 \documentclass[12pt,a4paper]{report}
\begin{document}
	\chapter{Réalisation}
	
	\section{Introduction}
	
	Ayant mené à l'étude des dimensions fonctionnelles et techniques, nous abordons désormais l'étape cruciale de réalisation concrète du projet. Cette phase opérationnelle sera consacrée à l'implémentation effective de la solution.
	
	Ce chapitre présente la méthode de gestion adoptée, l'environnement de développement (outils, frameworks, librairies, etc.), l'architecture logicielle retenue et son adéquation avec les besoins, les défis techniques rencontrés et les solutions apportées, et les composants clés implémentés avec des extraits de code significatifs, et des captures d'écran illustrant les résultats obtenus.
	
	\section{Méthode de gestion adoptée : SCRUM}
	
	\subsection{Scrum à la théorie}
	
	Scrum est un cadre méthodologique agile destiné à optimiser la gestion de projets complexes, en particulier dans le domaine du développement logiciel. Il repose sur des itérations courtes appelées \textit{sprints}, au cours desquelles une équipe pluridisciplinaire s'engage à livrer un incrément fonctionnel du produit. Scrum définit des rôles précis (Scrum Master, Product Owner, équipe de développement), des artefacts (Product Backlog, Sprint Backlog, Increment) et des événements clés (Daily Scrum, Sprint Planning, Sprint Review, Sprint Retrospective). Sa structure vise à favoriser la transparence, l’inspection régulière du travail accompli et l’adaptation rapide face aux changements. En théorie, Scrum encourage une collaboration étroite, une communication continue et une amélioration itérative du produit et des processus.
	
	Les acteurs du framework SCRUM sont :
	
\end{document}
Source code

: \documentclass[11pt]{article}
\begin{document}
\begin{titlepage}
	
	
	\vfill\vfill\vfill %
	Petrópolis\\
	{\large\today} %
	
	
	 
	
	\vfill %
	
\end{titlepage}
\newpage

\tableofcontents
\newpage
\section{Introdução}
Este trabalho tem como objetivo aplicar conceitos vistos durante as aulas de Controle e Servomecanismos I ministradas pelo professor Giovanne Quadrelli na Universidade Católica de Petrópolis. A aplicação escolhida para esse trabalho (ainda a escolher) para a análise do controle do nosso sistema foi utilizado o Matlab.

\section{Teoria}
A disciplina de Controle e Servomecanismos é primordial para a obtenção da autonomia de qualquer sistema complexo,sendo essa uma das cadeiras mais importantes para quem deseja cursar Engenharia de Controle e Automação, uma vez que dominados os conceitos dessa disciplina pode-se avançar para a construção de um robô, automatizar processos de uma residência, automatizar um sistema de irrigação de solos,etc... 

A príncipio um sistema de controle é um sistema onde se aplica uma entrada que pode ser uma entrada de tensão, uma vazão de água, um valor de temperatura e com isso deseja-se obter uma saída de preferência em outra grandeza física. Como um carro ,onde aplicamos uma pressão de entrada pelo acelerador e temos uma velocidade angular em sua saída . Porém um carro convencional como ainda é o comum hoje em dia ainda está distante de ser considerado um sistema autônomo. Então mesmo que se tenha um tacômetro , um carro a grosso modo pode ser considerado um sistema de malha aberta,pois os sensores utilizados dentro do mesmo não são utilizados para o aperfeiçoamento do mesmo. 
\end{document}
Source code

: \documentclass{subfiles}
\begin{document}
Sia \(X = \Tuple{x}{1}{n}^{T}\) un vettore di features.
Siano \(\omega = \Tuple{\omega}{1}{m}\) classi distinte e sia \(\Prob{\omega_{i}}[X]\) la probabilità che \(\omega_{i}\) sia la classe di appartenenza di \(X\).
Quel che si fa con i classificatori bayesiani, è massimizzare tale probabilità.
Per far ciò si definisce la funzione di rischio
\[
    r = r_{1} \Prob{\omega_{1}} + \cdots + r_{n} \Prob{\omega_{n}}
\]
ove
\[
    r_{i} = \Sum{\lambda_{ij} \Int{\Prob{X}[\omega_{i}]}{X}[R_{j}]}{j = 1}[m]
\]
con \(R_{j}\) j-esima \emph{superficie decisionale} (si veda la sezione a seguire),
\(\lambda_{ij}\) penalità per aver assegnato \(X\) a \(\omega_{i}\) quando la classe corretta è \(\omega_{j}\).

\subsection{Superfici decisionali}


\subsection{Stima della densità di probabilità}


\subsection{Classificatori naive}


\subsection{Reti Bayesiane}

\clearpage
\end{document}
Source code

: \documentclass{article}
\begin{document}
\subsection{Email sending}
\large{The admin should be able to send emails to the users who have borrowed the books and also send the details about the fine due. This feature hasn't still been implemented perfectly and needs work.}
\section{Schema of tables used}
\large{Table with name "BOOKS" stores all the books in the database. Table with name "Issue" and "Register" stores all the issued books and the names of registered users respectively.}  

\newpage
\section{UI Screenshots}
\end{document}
☆ ☆ ☆ ☆ ☆ ☆ ☆
Directions
Repeat the whole of the data above exactly as it appears.

Expected answer
 \documentclass[12pt,a4paper]{report}
\begin{document}
	\chapter{Réalisation}
	
	\section{Introduction}
	
	Ayant mené à l'étude des dimensions fonctionnelles et techniques, nous abordons désormais l'étape cruciale de réalisation concrète du projet. Cette phase opérationnelle sera consacrée à l'implémentation effective de la solution.
	
	Ce chapitre présente la méthode de gestion adoptée, l'environnement de développement (outils, frameworks, librairies, etc.), l'architecture logicielle retenue et son adéquation avec les besoins, les défis techniques rencontrés et les solutions apportées, et les composants clés implémentés avec des extraits de code significatifs, et des captures d'écran illustrant les résultats obtenus.
	
	\section{Méthode de gestion adoptée : SCRUM}
	
	\subsection{Scrum à la théorie}
	
	Scrum est un cadre méthodologique agile destiné à optimiser la gestion de projets complexes, en particulier dans le domaine du développement logiciel. Il repose sur des itérations courtes appelées \textit{sprints}, au cours desquelles une équipe pluridisciplinaire s'engage à livrer un incrément fonctionnel du produit. Scrum définit des rôles précis (Scrum Master, Product Owner, équipe de développement), des artefacts (Product Backlog, Sprint Backlog, Increment) et des événements clés (Daily Scrum, Sprint Planning, Sprint Review, Sprint Retrospective). Sa structure vise à favoriser la transparence, l’inspection régulière du travail accompli et l’adaptation rapide face aux changements. En théorie, Scrum encourage une collaboration étroite, une communication continue et une amélioration itérative du produit et des processus.
	
	Les acteurs du framework SCRUM sont :
	
\end{document}
Source code

: \documentclass[11pt]{article}
\begin{document}
\begin{titlepage}
	
	
	\vfill\vfill\vfill %
	Petrópolis\\
	{\large\today} %
	
	
	 
	
	\vfill %
	
\end{titlepage}
\newpage

\tableofcontents
\newpage
\section{Introdução}
Este trabalho tem como objetivo aplicar conceitos vistos durante as aulas de Controle e Servomecanismos I ministradas pelo professor Giovanne Quadrelli na Universidade Católica de Petrópolis. A aplicação escolhida para esse trabalho (ainda a escolher) para a análise do controle do nosso sistema foi utilizado o Matlab.

\section{Teoria}
A disciplina de Controle e Servomecanismos é primordial para a obtenção da autonomia de qualquer sistema complexo,sendo essa uma das cadeiras mais importantes para quem deseja cursar Engenharia de Controle e Automação, uma vez que dominados os conceitos dessa disciplina pode-se avançar para a construção de um robô, automatizar processos de uma residência, automatizar um sistema de irrigação de solos,etc... 

A príncipio um sistema de controle é um sistema onde se aplica uma entrada que pode ser uma entrada de tensão, uma vazão de água, um valor de temperatura e com isso deseja-se obter uma saída de preferência em outra grandeza física. Como um carro ,onde aplicamos uma pressão de entrada pelo acelerador e temos uma velocidade angular em sua saída . Porém um carro convencional como ainda é o comum hoje em dia ainda está distante de ser considerado um sistema autônomo. Então mesmo que se tenha um tacômetro , um carro a grosso modo pode ser considerado um sistema de malha aberta,pois os sensores utilizados dentro do mesmo não são utilizados para o aperfeiçoamento do mesmo. 
\end{document}
Source code

: \documentclass{subfiles}
\begin{document}
Sia \(X = \Tuple{x}{1}{n}^{T}\) un vettore di features.
Siano \(\omega = \Tuple{\omega}{1}{m}\) classi distinte e sia \(\Prob{\omega_{i}}[X]\) la probabilità che \(\omega_{i}\) sia la classe di appartenenza di \(X\).
Quel che si fa con i classificatori bayesiani, è massimizzare tale probabilità.
Per far ciò si definisce la funzione di rischio
\[
    r = r_{1} \Prob{\omega_{1}} + \cdots + r_{n} \Prob{\omega_{n}}
\]
ove
\[
    r_{i} = \Sum{\lambda_{ij} \Int{\Prob{X}[\omega_{i}]}{X}[R_{j}]}{j = 1}[m]
\]
con \(R_{j}\) j-esima \emph{superficie decisionale} (si veda la sezione a seguire),
\(\lambda_{ij}\) penalità per aver assegnato \(X\) a \(\omega_{i}\) quando la classe corretta è \(\omega_{j}\).

\subsection{Superfici decisionali}


\subsection{Stima della densità di probabilità}


\subsection{Classificatori naive}


\subsection{Reti Bayesiane}

\clearpage
\end{document}
Source code

: \documentclass{article}
\begin{document}
\subsection{Email sending}
\large{The admin should be able to send emails to the users who have borrowed the books and also send the details about the fine due. This feature hasn't still been implemented perfectly and needs work.}
\section{Schema of tables used}
\large{Table with name "BOOKS" stores all the books in the database. Table with name "Issue" and "Register" stores all the issued books and the names of registered users respectively.}  

\newpage
\section{UI Screenshots}
\end{document}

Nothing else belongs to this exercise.